Start of Provided material
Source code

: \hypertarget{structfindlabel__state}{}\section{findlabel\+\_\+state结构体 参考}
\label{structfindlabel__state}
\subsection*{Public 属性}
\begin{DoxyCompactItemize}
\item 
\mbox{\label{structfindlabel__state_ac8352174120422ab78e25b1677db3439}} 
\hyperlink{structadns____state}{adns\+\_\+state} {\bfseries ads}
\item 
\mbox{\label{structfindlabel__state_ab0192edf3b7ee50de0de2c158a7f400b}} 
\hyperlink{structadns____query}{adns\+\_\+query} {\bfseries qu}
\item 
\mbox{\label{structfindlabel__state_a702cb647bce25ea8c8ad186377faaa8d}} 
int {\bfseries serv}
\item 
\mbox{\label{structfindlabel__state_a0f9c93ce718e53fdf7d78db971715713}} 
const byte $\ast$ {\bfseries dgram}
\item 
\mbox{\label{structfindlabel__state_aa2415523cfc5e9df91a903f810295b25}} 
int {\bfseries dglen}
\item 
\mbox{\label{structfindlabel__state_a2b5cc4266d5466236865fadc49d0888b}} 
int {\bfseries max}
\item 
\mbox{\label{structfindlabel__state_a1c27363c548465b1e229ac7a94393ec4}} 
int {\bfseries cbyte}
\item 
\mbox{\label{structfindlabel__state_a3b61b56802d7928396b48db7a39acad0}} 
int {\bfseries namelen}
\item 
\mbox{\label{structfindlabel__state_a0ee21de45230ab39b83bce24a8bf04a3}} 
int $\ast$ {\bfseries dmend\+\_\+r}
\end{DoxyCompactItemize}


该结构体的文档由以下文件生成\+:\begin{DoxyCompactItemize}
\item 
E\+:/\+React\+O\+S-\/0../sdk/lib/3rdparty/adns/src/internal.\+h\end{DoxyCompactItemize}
End of Provided material
Start of Provided material
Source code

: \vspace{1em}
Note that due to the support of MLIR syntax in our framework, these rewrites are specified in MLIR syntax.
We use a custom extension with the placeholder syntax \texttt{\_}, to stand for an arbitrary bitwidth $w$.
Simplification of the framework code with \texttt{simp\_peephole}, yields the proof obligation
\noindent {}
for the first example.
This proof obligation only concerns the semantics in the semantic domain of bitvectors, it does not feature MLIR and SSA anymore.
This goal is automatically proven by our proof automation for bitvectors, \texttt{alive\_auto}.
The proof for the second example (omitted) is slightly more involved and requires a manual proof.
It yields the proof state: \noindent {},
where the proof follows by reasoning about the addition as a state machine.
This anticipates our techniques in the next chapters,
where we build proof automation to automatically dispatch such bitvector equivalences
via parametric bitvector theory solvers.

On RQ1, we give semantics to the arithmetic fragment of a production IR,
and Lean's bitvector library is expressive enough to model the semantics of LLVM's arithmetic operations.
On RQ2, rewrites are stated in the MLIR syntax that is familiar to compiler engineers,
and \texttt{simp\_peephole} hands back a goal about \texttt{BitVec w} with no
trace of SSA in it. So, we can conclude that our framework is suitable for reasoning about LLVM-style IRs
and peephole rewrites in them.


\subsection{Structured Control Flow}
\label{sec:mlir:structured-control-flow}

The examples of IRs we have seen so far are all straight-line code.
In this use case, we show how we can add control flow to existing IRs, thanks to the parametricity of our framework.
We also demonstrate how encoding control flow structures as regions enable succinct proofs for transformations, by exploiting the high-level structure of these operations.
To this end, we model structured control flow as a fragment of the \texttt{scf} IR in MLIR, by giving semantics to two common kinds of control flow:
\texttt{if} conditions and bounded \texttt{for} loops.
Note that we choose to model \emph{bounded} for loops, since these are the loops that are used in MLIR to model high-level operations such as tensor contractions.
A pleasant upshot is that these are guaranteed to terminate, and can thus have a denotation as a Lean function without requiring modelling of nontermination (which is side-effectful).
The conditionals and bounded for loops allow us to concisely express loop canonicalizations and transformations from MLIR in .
End of Provided material
Start of Provided material
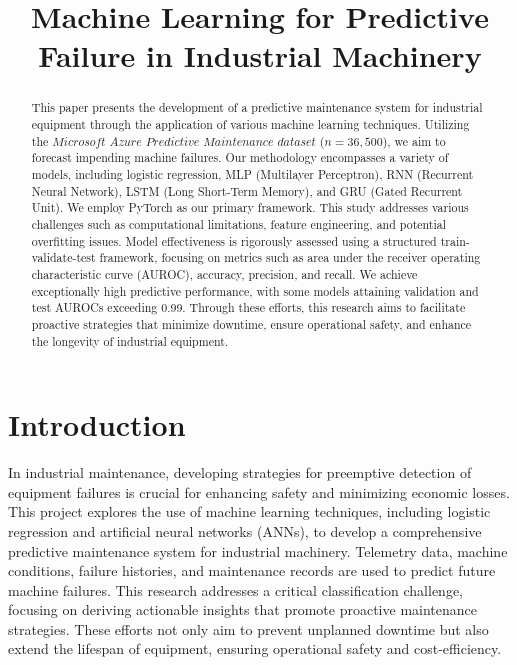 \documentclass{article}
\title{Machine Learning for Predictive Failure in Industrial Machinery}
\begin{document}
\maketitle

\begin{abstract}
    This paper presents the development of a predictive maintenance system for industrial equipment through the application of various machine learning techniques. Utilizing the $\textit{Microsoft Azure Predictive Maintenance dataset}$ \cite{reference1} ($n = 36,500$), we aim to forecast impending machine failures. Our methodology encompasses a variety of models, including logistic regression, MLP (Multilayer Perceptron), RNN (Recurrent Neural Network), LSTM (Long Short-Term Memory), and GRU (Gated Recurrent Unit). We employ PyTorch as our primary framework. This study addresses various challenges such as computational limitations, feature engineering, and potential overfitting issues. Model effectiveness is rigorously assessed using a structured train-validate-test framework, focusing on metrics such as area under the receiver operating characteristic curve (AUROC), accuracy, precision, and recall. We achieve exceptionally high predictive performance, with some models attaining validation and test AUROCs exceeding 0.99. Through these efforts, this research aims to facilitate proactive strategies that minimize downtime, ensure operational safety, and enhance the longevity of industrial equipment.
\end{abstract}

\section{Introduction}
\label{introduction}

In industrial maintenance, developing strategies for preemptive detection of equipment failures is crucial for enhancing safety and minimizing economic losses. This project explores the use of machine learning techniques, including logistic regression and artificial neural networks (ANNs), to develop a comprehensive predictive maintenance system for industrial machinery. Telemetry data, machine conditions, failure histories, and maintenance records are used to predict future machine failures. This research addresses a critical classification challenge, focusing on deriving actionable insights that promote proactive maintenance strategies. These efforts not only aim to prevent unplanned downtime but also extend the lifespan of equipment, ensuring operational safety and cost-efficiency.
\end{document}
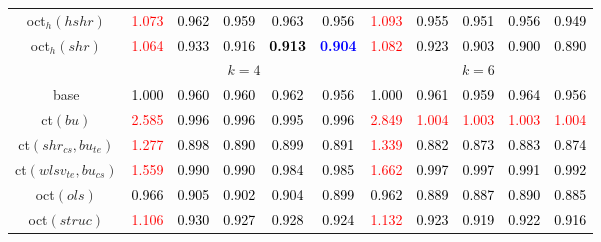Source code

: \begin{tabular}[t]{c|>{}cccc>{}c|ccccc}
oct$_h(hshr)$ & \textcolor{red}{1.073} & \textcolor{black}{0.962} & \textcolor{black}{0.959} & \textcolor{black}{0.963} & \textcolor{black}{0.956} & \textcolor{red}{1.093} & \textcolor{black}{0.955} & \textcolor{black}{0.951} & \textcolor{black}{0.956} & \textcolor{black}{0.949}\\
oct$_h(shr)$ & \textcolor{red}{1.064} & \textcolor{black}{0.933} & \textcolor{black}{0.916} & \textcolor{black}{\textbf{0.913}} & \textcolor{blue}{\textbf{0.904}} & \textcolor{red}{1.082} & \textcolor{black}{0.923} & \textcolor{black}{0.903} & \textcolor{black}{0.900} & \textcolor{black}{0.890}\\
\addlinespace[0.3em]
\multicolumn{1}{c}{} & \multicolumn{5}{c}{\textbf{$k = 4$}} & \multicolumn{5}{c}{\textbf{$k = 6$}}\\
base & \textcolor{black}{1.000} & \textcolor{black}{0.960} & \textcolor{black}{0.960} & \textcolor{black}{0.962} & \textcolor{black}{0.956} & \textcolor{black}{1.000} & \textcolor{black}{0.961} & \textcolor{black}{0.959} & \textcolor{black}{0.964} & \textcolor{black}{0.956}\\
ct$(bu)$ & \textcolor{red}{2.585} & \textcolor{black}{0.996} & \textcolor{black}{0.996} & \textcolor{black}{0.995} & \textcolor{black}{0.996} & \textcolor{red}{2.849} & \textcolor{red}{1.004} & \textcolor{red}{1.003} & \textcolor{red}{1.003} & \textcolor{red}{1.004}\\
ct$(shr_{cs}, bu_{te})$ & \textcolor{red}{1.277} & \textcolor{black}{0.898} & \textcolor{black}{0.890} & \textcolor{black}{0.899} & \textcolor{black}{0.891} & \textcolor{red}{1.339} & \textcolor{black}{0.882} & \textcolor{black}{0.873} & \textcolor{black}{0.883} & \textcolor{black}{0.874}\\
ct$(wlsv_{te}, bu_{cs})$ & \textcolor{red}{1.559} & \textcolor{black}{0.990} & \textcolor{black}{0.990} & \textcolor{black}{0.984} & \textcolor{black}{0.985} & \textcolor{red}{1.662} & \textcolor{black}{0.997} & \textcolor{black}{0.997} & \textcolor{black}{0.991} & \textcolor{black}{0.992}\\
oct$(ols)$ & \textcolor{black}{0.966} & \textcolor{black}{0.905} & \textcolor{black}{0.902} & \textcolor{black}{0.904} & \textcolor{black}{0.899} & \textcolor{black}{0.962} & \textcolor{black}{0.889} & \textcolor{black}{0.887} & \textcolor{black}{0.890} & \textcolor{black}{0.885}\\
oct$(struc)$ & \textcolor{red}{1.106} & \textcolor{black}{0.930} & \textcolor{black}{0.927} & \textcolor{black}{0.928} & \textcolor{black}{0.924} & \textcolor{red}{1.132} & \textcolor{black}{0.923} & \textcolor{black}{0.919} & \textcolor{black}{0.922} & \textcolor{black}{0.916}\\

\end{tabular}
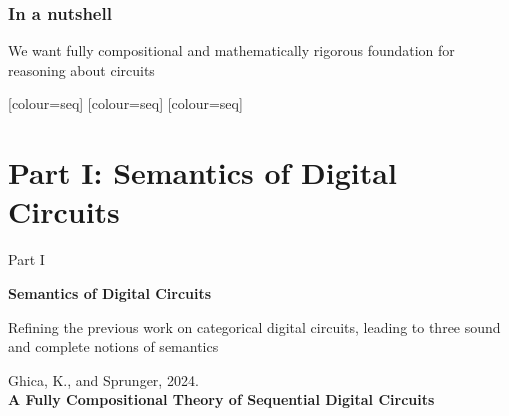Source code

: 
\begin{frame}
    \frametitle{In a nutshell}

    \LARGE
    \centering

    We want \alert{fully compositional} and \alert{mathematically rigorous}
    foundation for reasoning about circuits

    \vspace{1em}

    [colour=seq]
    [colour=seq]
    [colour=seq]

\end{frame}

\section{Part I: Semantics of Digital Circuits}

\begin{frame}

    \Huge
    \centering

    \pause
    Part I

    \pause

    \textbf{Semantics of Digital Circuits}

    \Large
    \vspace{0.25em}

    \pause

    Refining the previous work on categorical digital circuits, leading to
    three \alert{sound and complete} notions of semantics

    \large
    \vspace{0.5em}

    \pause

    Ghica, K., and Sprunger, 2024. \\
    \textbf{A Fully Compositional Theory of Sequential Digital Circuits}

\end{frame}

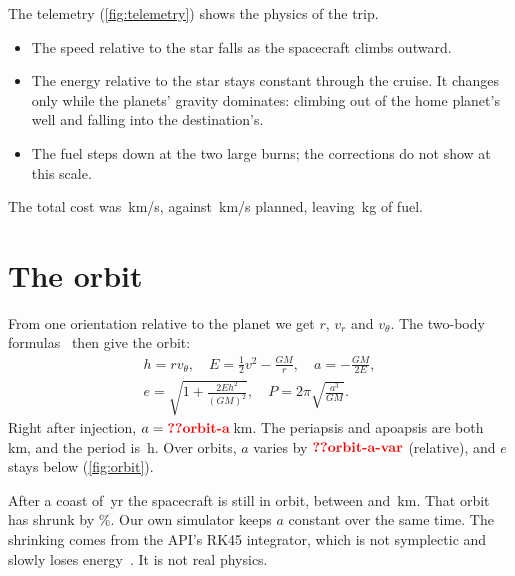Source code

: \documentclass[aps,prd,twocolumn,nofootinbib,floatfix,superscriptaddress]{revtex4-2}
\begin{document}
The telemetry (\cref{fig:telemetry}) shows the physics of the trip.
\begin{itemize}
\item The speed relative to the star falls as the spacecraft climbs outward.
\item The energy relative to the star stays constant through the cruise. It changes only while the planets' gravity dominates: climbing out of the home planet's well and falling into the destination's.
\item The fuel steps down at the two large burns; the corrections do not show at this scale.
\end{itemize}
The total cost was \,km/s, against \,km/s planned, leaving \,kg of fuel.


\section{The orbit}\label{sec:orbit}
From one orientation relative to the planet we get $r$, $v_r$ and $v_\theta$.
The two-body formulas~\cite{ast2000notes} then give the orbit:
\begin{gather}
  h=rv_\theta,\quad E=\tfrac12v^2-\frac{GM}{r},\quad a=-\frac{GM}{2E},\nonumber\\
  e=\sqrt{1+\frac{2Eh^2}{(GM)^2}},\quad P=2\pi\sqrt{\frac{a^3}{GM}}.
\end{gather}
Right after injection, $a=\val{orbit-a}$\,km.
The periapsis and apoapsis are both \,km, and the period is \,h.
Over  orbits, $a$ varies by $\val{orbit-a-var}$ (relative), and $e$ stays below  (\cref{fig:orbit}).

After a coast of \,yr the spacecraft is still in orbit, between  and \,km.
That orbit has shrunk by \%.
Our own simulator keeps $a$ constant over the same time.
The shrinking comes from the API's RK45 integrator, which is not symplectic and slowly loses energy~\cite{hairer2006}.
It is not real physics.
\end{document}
End of Provided material
### Problem to work on
Find each line in the records that contains the string "where", then say how many there are and nothing else.

### Answer to this exercise
2